[Provided information Boundary: Start]

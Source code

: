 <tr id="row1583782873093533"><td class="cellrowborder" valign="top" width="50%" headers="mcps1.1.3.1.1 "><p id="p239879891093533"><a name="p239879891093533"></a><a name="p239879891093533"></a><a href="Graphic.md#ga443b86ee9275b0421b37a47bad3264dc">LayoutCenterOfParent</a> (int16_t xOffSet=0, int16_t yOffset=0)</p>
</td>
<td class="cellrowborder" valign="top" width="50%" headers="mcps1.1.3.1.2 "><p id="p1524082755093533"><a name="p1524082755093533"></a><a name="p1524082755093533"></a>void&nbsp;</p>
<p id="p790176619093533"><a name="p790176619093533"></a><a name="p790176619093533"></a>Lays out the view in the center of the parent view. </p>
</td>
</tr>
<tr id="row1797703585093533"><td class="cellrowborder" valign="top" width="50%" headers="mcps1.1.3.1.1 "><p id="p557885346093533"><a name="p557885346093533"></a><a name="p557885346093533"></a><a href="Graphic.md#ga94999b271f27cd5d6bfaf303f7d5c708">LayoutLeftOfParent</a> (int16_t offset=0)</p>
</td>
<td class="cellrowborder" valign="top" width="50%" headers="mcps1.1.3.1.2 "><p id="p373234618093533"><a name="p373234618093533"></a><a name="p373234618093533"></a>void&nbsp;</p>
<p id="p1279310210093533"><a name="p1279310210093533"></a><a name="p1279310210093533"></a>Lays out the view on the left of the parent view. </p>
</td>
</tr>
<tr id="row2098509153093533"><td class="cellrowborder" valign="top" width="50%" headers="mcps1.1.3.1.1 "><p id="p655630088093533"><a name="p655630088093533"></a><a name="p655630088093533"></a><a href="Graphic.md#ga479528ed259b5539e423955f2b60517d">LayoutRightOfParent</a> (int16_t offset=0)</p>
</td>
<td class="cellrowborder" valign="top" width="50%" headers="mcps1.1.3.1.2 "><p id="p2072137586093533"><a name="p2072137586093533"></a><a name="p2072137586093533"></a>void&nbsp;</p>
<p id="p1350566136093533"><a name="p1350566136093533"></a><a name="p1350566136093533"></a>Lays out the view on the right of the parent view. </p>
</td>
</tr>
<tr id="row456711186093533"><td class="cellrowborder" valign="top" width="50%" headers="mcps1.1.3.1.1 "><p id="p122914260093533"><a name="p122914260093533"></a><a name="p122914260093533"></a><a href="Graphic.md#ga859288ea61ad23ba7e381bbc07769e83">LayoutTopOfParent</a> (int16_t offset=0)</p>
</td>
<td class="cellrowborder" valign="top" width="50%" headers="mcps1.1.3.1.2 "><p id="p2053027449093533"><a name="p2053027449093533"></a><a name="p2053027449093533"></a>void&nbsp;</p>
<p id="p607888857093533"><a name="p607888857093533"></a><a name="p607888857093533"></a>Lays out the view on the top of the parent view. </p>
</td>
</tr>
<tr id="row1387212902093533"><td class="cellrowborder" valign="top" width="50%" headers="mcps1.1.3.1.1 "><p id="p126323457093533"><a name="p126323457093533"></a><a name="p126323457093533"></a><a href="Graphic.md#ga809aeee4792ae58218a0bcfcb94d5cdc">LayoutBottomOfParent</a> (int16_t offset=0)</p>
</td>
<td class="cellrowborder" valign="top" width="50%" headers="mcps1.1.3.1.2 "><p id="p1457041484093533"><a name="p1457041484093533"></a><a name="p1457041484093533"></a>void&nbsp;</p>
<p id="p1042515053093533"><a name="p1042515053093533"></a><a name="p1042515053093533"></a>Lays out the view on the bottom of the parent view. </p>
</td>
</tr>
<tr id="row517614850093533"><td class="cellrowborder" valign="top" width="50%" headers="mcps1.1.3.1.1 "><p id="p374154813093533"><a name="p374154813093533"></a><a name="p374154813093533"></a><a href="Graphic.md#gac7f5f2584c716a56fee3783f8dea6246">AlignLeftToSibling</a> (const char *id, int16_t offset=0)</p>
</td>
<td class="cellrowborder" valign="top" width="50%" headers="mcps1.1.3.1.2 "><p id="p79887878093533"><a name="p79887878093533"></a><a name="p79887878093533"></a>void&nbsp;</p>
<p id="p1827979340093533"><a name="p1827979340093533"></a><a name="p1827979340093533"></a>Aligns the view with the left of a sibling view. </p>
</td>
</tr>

[Provided information Boundary: End]

> **Task**:
For the records above, give the number of lines that include the string "void", with nothing added.

> **Solution for this problem**:
6